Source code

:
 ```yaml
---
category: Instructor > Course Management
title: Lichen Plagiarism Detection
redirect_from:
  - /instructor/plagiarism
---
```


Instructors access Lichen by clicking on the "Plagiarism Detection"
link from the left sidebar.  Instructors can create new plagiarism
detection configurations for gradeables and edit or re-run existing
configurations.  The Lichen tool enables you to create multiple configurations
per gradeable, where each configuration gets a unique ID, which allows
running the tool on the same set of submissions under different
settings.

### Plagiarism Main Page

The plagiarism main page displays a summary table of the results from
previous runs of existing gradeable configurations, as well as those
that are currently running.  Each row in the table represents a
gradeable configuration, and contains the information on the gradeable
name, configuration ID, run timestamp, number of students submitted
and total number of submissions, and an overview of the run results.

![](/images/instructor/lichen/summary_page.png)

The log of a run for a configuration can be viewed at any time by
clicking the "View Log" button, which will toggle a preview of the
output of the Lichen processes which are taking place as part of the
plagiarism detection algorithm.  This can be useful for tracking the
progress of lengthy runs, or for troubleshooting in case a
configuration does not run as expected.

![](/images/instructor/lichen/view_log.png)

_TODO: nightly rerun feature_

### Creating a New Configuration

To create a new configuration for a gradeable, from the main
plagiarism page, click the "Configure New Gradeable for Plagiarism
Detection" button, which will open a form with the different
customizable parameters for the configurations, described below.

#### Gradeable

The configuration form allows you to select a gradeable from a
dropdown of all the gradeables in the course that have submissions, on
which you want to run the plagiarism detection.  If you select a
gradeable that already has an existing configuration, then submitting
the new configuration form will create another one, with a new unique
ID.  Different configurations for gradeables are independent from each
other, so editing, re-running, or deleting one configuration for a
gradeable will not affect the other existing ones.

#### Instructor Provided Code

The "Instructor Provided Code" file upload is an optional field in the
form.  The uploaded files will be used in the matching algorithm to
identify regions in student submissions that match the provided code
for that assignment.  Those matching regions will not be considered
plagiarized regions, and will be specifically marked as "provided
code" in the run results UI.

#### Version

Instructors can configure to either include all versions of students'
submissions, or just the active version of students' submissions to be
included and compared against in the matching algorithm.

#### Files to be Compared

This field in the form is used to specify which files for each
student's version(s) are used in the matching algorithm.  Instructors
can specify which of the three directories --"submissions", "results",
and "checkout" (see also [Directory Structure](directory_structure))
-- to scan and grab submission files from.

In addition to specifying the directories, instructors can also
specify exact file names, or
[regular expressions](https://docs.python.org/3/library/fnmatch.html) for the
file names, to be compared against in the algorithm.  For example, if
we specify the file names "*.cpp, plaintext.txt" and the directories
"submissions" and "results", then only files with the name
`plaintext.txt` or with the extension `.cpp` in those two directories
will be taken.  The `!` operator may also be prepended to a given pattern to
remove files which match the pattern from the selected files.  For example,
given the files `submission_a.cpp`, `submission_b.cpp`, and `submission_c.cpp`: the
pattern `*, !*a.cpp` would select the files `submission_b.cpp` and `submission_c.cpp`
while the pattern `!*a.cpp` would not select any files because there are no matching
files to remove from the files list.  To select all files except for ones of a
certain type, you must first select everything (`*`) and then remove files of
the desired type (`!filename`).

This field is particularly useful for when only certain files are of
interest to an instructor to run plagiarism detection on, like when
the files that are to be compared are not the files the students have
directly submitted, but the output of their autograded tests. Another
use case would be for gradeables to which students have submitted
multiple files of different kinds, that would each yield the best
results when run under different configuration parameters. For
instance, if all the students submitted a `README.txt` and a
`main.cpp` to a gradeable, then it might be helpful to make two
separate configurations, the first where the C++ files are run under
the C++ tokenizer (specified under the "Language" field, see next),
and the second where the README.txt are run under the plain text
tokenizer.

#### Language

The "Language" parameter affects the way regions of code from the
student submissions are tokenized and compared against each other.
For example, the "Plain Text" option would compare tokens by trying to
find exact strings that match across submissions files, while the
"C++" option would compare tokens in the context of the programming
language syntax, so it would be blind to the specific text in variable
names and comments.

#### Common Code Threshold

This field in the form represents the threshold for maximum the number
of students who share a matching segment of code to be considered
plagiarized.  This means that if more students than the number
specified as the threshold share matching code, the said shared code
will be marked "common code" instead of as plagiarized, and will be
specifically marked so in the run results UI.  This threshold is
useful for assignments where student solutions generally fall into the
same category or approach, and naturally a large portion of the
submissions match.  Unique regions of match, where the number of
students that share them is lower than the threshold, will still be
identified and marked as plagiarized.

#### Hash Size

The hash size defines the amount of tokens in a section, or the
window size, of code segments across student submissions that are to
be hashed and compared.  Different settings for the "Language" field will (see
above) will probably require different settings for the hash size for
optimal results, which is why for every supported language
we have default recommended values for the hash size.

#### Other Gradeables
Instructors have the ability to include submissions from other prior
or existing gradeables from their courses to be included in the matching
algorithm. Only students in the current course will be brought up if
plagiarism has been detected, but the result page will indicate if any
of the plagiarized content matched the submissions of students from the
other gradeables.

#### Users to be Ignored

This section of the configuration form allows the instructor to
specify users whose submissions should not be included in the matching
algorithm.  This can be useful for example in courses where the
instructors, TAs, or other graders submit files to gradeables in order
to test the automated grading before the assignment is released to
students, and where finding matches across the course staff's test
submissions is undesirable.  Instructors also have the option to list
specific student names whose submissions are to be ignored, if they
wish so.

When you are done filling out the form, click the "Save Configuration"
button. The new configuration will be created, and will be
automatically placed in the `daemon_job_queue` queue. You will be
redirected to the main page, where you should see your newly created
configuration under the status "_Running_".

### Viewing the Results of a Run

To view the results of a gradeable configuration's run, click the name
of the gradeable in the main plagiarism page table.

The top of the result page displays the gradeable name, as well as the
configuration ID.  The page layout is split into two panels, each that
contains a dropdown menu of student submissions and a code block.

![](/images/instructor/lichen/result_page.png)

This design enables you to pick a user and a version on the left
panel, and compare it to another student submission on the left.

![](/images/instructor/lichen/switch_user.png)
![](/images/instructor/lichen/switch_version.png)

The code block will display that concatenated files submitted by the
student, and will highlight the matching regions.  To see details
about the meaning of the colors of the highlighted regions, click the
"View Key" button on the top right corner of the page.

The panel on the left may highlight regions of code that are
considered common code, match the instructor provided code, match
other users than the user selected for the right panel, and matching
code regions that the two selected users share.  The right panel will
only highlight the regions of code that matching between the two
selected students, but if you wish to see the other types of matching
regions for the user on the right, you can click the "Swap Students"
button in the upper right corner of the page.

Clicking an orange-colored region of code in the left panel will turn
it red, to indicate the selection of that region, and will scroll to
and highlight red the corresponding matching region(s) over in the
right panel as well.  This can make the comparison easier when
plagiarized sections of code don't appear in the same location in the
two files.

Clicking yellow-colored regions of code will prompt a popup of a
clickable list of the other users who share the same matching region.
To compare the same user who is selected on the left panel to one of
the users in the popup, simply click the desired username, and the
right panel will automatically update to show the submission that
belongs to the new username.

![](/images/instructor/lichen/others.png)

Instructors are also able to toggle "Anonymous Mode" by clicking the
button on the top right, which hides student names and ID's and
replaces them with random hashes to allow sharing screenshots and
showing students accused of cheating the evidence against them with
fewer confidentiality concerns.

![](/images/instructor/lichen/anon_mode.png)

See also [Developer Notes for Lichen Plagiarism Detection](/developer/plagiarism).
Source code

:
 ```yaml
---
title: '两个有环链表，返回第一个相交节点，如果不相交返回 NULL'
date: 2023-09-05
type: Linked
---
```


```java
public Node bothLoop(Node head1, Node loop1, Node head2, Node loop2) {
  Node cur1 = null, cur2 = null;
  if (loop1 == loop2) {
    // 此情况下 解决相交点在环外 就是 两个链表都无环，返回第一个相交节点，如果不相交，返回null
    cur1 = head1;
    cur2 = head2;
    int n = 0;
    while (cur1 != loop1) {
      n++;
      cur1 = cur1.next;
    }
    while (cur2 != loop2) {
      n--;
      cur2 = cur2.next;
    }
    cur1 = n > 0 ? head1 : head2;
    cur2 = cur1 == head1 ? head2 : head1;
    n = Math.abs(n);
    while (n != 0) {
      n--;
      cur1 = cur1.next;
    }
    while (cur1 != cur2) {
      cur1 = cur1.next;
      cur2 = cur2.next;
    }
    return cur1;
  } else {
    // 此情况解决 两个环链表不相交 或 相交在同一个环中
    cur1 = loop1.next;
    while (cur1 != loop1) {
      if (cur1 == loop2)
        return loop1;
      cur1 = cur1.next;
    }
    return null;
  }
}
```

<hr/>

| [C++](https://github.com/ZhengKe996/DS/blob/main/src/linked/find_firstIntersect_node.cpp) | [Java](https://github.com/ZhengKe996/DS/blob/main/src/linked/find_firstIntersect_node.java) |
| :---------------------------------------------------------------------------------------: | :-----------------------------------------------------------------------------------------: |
-*-
**TASK GOAL**
The reply should hold only the lines from the beginning of the listing above through the line with "previous runs of", each one written exactly as it appears.

**SOLUTION FOR THIS PROBLEM**
Source code

:
 ```yaml
---
category: Instructor > Course Management
title: Lichen Plagiarism Detection
redirect_from:
  - /instructor/plagiarism
---
```


Instructors access Lichen by clicking on the "Plagiarism Detection"
link from the left sidebar.  Instructors can create new plagiarism
detection configurations for gradeables and edit or re-run existing
configurations.  The Lichen tool enables you to create multiple configurations
per gradeable, where each configuration gets a unique ID, which allows
running the tool on the same set of submissions under different
settings.

### Plagiarism Main Page

The plagiarism main page displays a summary table of the results from
previous runs of existing gradeable configurations, as well as those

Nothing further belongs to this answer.